Sentiment Analysis using Twitter API and RoBERTa model
By Stefanos Nikolopoulos
Senior Data Scientist at Pfizer
Sentiment analysis is a powerful tool that can help businesses, organizations, and individuals understand how people feel about a particular topic or brand. One of the best ways to gather sentiment data is through social media, and Twitter is one of the most popular platforms for this task. In this article, we’ll take a closer look at how you can use the Twitter API and the RoBERTa model to conduct sentiment analysis on tweets.
Twitter API
First, let’s talk about the Twitter API. This is a tool that allows developers to access tweets, hashtags, and other information from Twitter in real-time. This means you can use the API to gather a large amount of data quickly and easily. To use the Twitter API, you’ll need to create a developer account and get an API key. Once you have the key, you can use it to access tweets that match certain criteria, such as keywords or hashtags.
To access the Twitter API, you need to create a developer account on the Twitter Developer platform, which can be found at https://developer.twitter.com/en/apps. Once you have created an account, you can create a project and an app, which will provide you with the necessary credentials, such as the API key and API secret key, to connect to the API. To use the Twitter API, you will also need to have a Twitter account and be logged in. You will need to agree to the Twitter Developer Agreement and Developer Policy. There are different levels of access and usage limits to the Twitter API, so you’ll want to consider your use case and select the appropriate plan that fits your needs.
RoBERTa model
RoBERTa (Robustly Optimized BERT Pre-training) is a pre-trained language model developed by Facebook AI, which is particularly useful for sentiment analysis. The model is based on the transformer architecture and it’s an extension of the popular BERT (Bidirectional Encoder Representations from Transformers) model, with a number of changes and improvements aimed at increasing its performance.

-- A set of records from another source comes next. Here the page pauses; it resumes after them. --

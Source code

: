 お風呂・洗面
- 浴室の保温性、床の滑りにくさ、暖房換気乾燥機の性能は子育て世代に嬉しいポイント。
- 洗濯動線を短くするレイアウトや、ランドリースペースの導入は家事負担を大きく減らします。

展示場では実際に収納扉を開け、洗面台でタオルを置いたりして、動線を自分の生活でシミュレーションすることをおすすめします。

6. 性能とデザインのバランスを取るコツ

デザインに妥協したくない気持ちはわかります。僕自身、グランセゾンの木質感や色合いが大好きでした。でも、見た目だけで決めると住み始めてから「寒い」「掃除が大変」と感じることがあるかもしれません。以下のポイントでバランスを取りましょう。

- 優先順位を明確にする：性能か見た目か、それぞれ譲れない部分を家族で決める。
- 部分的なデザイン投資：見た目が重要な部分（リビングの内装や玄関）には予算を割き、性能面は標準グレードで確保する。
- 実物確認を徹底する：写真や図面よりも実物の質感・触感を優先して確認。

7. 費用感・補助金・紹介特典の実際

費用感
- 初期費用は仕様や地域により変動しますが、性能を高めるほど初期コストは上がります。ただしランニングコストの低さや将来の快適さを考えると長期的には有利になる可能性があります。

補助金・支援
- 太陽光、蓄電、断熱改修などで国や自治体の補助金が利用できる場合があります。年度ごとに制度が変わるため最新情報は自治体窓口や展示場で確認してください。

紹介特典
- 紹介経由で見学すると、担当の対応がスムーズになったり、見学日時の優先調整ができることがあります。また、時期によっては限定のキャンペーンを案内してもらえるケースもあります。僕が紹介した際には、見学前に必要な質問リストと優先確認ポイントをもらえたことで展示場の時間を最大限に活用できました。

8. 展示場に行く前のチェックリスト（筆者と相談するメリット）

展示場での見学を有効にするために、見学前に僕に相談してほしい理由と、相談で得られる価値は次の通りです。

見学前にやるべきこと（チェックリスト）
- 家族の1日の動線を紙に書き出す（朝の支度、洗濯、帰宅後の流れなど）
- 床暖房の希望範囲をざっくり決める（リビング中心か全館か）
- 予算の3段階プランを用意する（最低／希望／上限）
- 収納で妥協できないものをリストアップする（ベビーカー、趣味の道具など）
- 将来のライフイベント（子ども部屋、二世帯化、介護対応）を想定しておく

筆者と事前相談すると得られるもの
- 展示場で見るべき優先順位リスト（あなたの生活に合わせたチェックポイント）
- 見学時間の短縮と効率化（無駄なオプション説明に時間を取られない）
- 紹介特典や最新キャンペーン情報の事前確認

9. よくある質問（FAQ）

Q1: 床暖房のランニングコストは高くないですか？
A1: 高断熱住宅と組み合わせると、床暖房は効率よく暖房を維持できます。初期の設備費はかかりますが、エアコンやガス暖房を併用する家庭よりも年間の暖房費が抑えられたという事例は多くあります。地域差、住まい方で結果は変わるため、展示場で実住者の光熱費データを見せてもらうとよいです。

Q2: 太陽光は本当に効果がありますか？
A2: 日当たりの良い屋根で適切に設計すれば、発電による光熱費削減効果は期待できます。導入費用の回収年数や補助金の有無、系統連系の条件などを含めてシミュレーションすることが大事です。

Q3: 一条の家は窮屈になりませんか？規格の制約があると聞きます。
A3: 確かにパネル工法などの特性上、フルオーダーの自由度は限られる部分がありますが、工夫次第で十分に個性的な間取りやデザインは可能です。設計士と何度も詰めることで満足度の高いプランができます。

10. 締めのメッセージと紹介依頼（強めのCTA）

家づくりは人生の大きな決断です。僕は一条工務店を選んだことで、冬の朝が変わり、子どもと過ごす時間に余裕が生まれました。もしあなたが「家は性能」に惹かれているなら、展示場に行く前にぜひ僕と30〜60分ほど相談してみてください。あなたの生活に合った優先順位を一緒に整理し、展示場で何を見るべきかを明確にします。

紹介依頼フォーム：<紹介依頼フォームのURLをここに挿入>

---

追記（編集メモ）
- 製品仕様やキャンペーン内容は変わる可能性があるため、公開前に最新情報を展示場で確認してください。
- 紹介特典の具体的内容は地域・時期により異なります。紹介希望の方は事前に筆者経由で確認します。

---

The key improvements in RoBERTa make it particularly well suited for sentiment analysis. One of the main advantages is that RoBERTa is trained on a much larger dataset, which includes more than 160GB of text data, compared to BERT’s 34GB. This allows RoBERTa to have a much larger amount of knowledge and context to draw from when processing text. This is particularly important in sentiment analysis where the context of the text is crucial to understand the sentiment expressed.
Another improvement is the use of dynamic masking, which means that during training, the model is presented with a random subset of the tokens in each input sentence, rather than just a fixed set of tokens as in BERT. This allows RoBERTa to learn from a more diverse set of examples, and can make it more robust to changes in input data, which is important when dealing with social media text that can be informal, and sometimes inconsistent.

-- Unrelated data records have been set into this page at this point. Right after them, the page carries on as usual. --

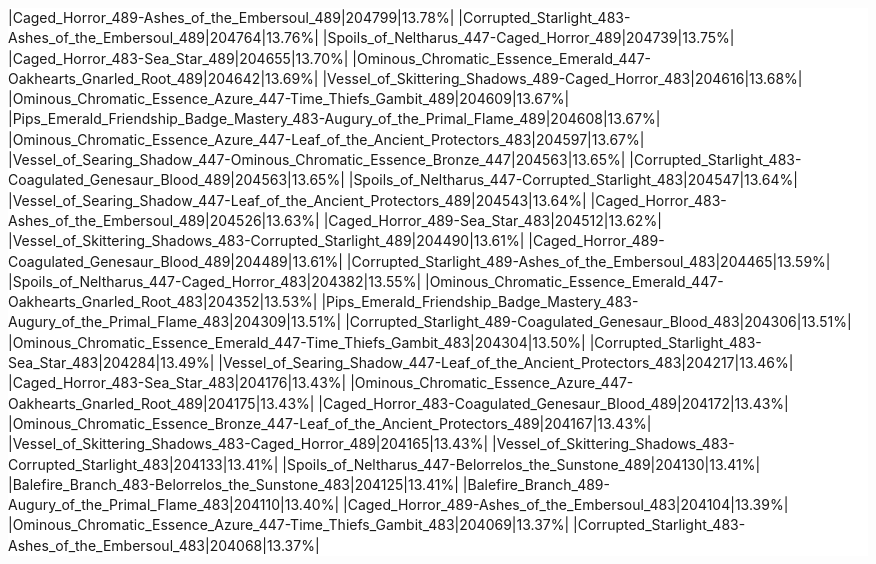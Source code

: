 |Caged_Horror_489-Ashes_of_the_Embersoul_489|204799|13.78%|
|Corrupted_Starlight_483-Ashes_of_the_Embersoul_489|204764|13.76%|
|Spoils_of_Neltharus_447-Caged_Horror_489|204739|13.75%|
|Caged_Horror_483-Sea_Star_489|204655|13.70%|
|Ominous_Chromatic_Essence_Emerald_447-Oakhearts_Gnarled_Root_489|204642|13.69%|
|Vessel_of_Skittering_Shadows_489-Caged_Horror_483|204616|13.68%|
|Ominous_Chromatic_Essence_Azure_447-Time_Thiefs_Gambit_489|204609|13.67%|
|Pips_Emerald_Friendship_Badge_Mastery_483-Augury_of_the_Primal_Flame_489|204608|13.67%|
|Ominous_Chromatic_Essence_Azure_447-Leaf_of_the_Ancient_Protectors_483|204597|13.67%|
|Vessel_of_Searing_Shadow_447-Ominous_Chromatic_Essence_Bronze_447|204563|13.65%|
|Corrupted_Starlight_483-Coagulated_Genesaur_Blood_489|204563|13.65%|
|Spoils_of_Neltharus_447-Corrupted_Starlight_483|204547|13.64%|
|Vessel_of_Searing_Shadow_447-Leaf_of_the_Ancient_Protectors_489|204543|13.64%|
|Caged_Horror_483-Ashes_of_the_Embersoul_489|204526|13.63%|
|Caged_Horror_489-Sea_Star_483|204512|13.62%|
|Vessel_of_Skittering_Shadows_483-Corrupted_Starlight_489|204490|13.61%|
|Caged_Horror_489-Coagulated_Genesaur_Blood_489|204489|13.61%|
|Corrupted_Starlight_489-Ashes_of_the_Embersoul_483|204465|13.59%|
|Spoils_of_Neltharus_447-Caged_Horror_483|204382|13.55%|
|Ominous_Chromatic_Essence_Emerald_447-Oakhearts_Gnarled_Root_483|204352|13.53%|
|Pips_Emerald_Friendship_Badge_Mastery_483-Augury_of_the_Primal_Flame_483|204309|13.51%|
|Corrupted_Starlight_489-Coagulated_Genesaur_Blood_483|204306|13.51%|
|Ominous_Chromatic_Essence_Emerald_447-Time_Thiefs_Gambit_483|204304|13.50%|
|Corrupted_Starlight_483-Sea_Star_483|204284|13.49%|
|Vessel_of_Searing_Shadow_447-Leaf_of_the_Ancient_Protectors_483|204217|13.46%|
|Caged_Horror_483-Sea_Star_483|204176|13.43%|
|Ominous_Chromatic_Essence_Azure_447-Oakhearts_Gnarled_Root_489|204175|13.43%|
|Caged_Horror_483-Coagulated_Genesaur_Blood_489|204172|13.43%|
|Ominous_Chromatic_Essence_Bronze_447-Leaf_of_the_Ancient_Protectors_489|204167|13.43%|
|Vessel_of_Skittering_Shadows_483-Caged_Horror_489|204165|13.43%|
|Vessel_of_Skittering_Shadows_483-Corrupted_Starlight_483|204133|13.41%|
|Spoils_of_Neltharus_447-Belorrelos_the_Sunstone_489|204130|13.41%|
|Balefire_Branch_483-Belorrelos_the_Sunstone_483|204125|13.41%|
|Balefire_Branch_489-Augury_of_the_Primal_Flame_483|204110|13.40%|
|Caged_Horror_489-Ashes_of_the_Embersoul_483|204104|13.39%|
|Ominous_Chromatic_Essence_Azure_447-Time_Thiefs_Gambit_483|204069|13.37%|
|Corrupted_Starlight_483-Ashes_of_the_Embersoul_483|204068|13.37%|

RoBERTa also uses a technique called “No-Mask-Left-Behind” (NMLB), which ensures that all tokens are masked at least once during training, whereas BERT uses a technique called “Masked Language Modeling” (MLM) which only masks 15% of the tokens. This leads to a better representation of the input sentence and a more accurate sentiment analysis.
The model can be fine-tuned for sentiment analysis, and it has shown state-of-the-art results in many benchmarks, making it a powerful tool for this specific NLP task. To learn more about RoBERTa and fine-tuning, you can refer to the following links:
https://huggingface.co/docs/transformers/model_doc/roberta
https://github.com/facebookresearch/fairseq/tree/main/examples/roberta
https://arxiv.org/abs/1907.11692
Sentiment Analysis of tweets
To conduct sentiment analysis using the Twitter API and the RoBERTa model, you’ll first need to gather a large amount of tweets that match your criteria. Once you have the tweets, you can use the RoBERTa model to analyze the text and determine the sentiment. This process can be automated, so you can gather and analyze large amounts of data quickly and easily.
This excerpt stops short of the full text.